Thank you - First Timer!! 

barryvabeach's picture
barryvabeach

Jackie, first while it may seem like your baby, it is not anywhere near as fragile, and in fact it is more like a zombie in a movie - pretty hard to kill. On there other hands, there are many different ways to maintain a starter, and they may impact the taste and texture of your loaf.  If your levian is ready at 5 pm, I would discard 2/3 ,  and refresh, 1/3 levian,  and equal amounts flour and water - assuming you have a 100% levian.  For example, if you had 90 grams, discard 60, and take the remaining 30 and add 30 grams water, 30 grams flour, then check in the morning.  If it turns out that it seems too spent to use the next morning, refresh again, but this time double the flour and water,  the expression is 1:2:2 ( 1 part levian, 2 parts flour , 2 parts water )  so 30 grams levian, 60 grams water ,  60 grams flour.   The ratio of the water to the flour determines the hydration of the levian - here I am assuming 100%,  and the ratio of the second number to the first number is how much food do we want to feed the levian before we want to use it.  The amount of food it needs will depend on how warm it is kept, how active the starter is, and how long till you want to use it. 

jackiebrown1101's picture
jackiebrown1101

Thank you! So, by discard - do you mean throw away?  Or can I simply put the discard into the fridge for a later feeding? I am hoping to not abuse your kindness with a few curiosities here. 

I live high in the mountains in Colorado, and my kitchen is typically around 70 degrees during the day, 65 during the evening.  my Chambers stove has a thermowell that I can place things on to stay warm - 76 degrees and then I have the fridge, of course.  I am wondering if I can use the different variants to help slow or speed things down.

Is the fridge the only temperature where Hazel (the mother) is just stagnant? 

When there are some bubbles and it is really hydrated, but it sinks, sour smelling but not overwhelming - does that mean it needs a feeding?

How do you know?  I feel like I am consistently trying to decide when to feed it and when to put it in the fridge.  When do I keep it warm and when is 62-65 degrees just a good landing place?  

As I said, I am workin on my first loaf, so I don't really know how to read it yet.  I want to make english muffins but do I leave it out and feed it or put it in the fridge?  

I am following your instructions - I had 333 gram of levain, I discarded 222 and now I am going to feed my 110 gram levain 55 grams flower, 55 grams water....and place it on the happy chambers hot spot.

THANK YOU

 

 

Edo Bread's picture
Edo Bread

Hi Jackie from the front range.  I would agree you should relax and not be so concerned that you will kill it. The cooler the temperature the slower things will go. But, you really don't need to feed and discard all the time. I have late my starter go for a week then stirred in some flour and water and baked beautiful loaves the next day.

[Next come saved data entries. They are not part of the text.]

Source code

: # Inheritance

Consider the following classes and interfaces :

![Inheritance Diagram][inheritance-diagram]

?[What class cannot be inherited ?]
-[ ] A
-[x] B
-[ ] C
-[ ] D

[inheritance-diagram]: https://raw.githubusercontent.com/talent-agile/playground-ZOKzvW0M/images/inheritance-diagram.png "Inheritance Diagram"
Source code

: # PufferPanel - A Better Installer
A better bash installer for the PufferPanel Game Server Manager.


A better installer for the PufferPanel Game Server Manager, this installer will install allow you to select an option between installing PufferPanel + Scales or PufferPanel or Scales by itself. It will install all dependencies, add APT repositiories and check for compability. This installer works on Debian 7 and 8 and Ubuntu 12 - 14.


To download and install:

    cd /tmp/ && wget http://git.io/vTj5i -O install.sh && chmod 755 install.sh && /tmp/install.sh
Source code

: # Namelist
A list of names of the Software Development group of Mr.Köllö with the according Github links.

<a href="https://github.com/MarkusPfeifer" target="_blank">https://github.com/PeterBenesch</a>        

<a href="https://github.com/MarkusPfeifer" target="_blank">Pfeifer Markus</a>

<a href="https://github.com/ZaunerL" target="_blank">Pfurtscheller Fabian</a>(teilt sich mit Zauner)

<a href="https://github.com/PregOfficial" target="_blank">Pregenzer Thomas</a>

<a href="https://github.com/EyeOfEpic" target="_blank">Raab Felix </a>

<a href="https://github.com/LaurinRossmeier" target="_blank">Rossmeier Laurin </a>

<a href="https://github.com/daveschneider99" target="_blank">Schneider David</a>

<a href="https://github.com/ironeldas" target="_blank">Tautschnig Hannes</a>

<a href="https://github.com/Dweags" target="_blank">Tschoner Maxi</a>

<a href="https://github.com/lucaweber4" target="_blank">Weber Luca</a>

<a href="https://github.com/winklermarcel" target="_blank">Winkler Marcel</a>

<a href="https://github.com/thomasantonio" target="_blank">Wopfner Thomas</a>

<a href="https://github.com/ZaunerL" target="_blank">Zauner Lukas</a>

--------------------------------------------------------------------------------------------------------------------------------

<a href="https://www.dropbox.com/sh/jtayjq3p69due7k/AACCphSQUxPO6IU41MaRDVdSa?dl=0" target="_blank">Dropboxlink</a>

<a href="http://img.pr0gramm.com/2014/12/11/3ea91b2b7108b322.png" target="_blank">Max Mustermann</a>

Definitely don't toss the starter ( in my opinion) Toss it into your next loaf or search the web a little for tons of things you can make with it. I often add a little more flour and water and get a beautiful pizza dough.

To the basics of your question, I would toss your starter in the fridge and feed it in the morning, or better yet, just skip a day.

Abe's picture
Abe

Put it in the fridge and use it in the morning. Once your levain is mature it'll keep in the fridge for a day or two and you can use it straight in the dough.

jackiebrown1101's picture
jackiebrown1101

hi Abe, thank you. Abe is my son’s name - he is 7! Not many of you out there!

colinm's picture
colinm

Jackie,

Welcome to the world of sourdough. There are probably more successful  procedures for handling starters than there are bakers. Professionals and cookbook authors often sound dogmatic about technique because perfect consistency is important for them. But home bakers have a lot more flexibility. 

I have about the laziest technique possible. I make 100g of starter and put it in the fridge. When I want to bake, I take 15g and mix it with 50g of water and 50g of flour to make a levain for baking the next day. When the jar of starter gets low, I take it out for one or two feeding cycles and stick it back in the fridge. 

So it seems that you are going in the right direction. Don’t be afraid to experiment. If you run out of time, stick it in the fridge and continue later. Or I use the proofing mode of my oven at 85 F when I’m in a hurry. And a wine fridge at 55F is ideal for an overnight proof before baking. 62-65 is pretty cool and you will probably find that things move slowly so you may want something above 70 if you want to match the times typically quoted.